Scraping Ozon Products with Botasaurus: A Step-by-Step Guide – Portfolio
Introduction
This guide demonstrates how to scrape product data from Ozon (Products), a leading Russian e-commerce site, using the Botasaurus library. Botasaurus excels in Ozon scraping by bypassing anti-bot measures with its anti-detection features.

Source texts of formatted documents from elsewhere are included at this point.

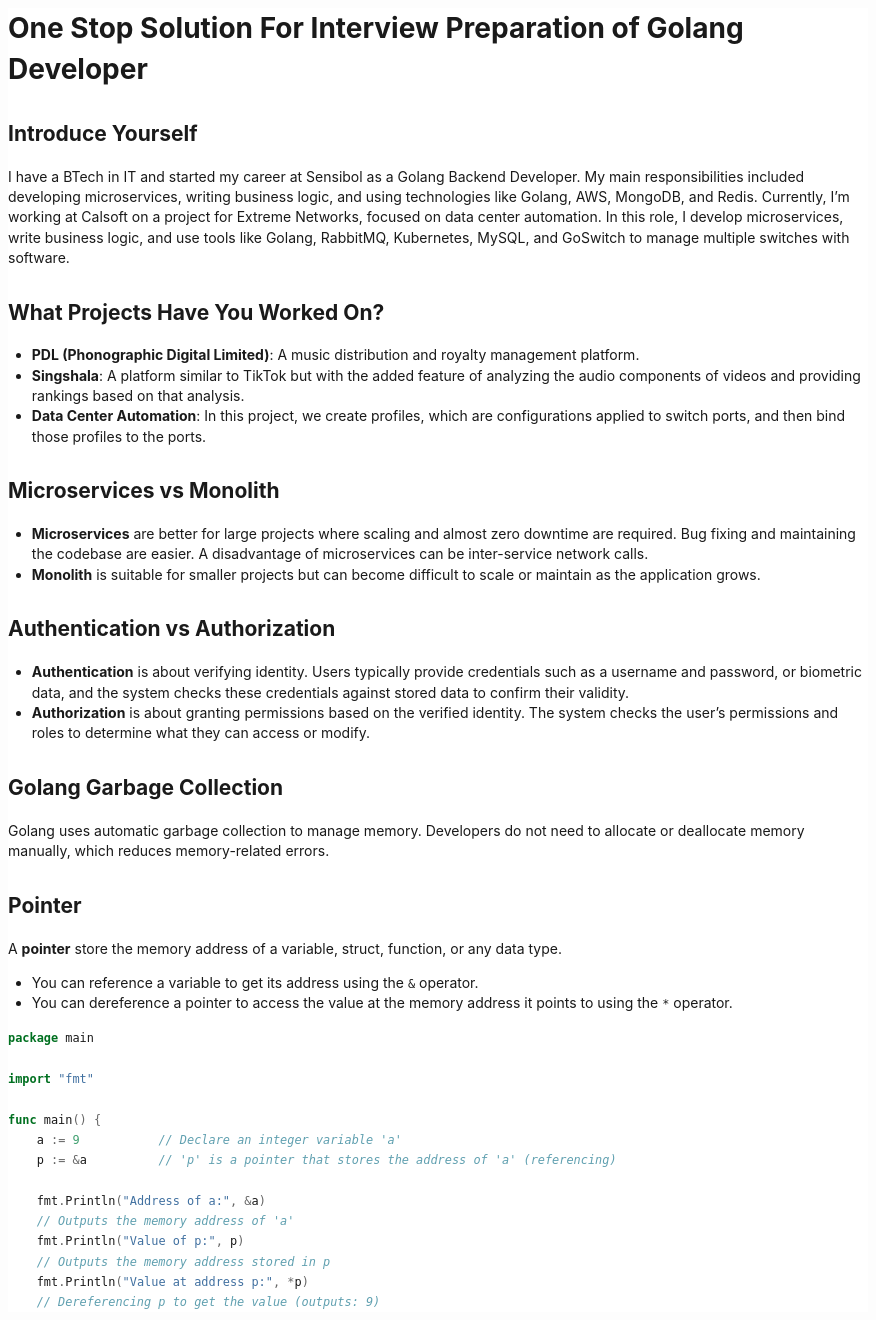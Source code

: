 
# One Stop Solution For Interview Preparation of Golang Developer

## Introduce Yourself
I have a BTech in IT and started my career at Sensibol as a Golang Backend Developer. My main responsibilities included developing microservices, writing business logic, and using technologies like Golang, AWS, MongoDB, and Redis. Currently, I’m working at Calsoft on a project for Extreme Networks, focused on data center automation. In this role, I develop microservices, write business logic, and use tools like Golang, RabbitMQ, Kubernetes, MySQL, and GoSwitch to manage multiple switches with software.

## What Projects Have You Worked On?
- **PDL (Phonographic Digital Limited)**: A music distribution and royalty management platform.
- **Singshala**: A platform similar to TikTok but with the added feature of analyzing the audio components of videos and providing rankings based on that analysis.
- **Data Center Automation**: In this project, we create profiles, which are configurations applied to switch ports, and then bind those profiles to the ports.

## Microservices vs Monolith
- **Microservices** are better for large projects where scaling and almost zero downtime are required. Bug fixing and maintaining the codebase are easier. A disadvantage of microservices can be inter-service network calls.
- **Monolith** is suitable for smaller projects but can become difficult to scale or maintain as the application grows.

## Authentication vs Authorization
- **Authentication** is about verifying identity. Users typically provide credentials such as a username and password, or biometric data, and the system checks these credentials against stored data to confirm their validity.
- **Authorization** is about granting permissions based on the verified identity. The system checks the user’s permissions and roles to determine what they can access or modify.

## Golang Garbage Collection
Golang uses automatic garbage collection to manage memory. Developers do not need to allocate or deallocate memory manually, which reduces memory-related errors.

## Pointer
A **pointer** store the memory address of a variable, struct, function, or any data type.

- You can reference a variable to get its address using the `&` operator.
- You can dereference a pointer to access the value at the memory address it points to using the `*` operator.

```go
package main

import "fmt"

func main() {
    a := 9           // Declare an integer variable 'a'
    p := &a          // 'p' is a pointer that stores the address of 'a' (referencing)

    fmt.Println("Address of a:", &a)    
    // Outputs the memory address of 'a'
    fmt.Println("Value of p:", p)       
    // Outputs the memory address stored in p
    fmt.Println("Value at address p:", *p) 
    // Dereferencing p to get the value (outputs: 9)

```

We’ll create two scripts: one to collect product links and another to extract detailed product information.
Note: Ensure compliance with Ozon’s terms of service and use proxies responsibly.
Setup: .env File
Create a .env
file to securely store proxy credentials (optional if not using proxies):
proxy_username=YOUR_DATA
proxy_password=YOUR_DATA
proxy_server_address=YOUR_DATA
proxy_server_port=YOUR_DATA
Load these variables in your scripts using dotenv
for secure access.
Script 1: main.py (Collect Product Links)

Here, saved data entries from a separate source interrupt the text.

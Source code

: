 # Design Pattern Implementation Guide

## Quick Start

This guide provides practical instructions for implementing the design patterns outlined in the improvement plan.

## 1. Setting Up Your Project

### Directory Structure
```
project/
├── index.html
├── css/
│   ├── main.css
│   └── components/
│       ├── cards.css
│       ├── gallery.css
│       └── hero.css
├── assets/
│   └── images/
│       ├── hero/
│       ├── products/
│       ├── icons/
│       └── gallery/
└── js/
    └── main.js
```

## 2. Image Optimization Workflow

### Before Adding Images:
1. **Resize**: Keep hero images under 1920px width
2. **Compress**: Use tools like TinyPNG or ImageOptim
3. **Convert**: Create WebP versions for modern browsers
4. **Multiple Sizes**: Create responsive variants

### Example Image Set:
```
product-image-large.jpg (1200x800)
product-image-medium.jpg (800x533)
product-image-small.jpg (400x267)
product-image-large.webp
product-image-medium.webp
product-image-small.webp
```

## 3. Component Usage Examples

This script collects product links from a specified Ozon brand page, saving them to product_links.txt
.
import os
import time
from bs4 import BeautifulSoup
from botasaurus.browser import browser, Driver, Wait
from botasaurus.window_size import WindowSize
from dotenv import load_dotenv
# Load environment variables
load_dotenv()
# Proxy details (optional)
proxy_username = os.getenv("proxy_username")
proxy_password = os.getenv("proxy_password")
proxy_server_address = os.getenv("proxy_server_address")
proxy_server_port = os.getenv("proxy_server_port")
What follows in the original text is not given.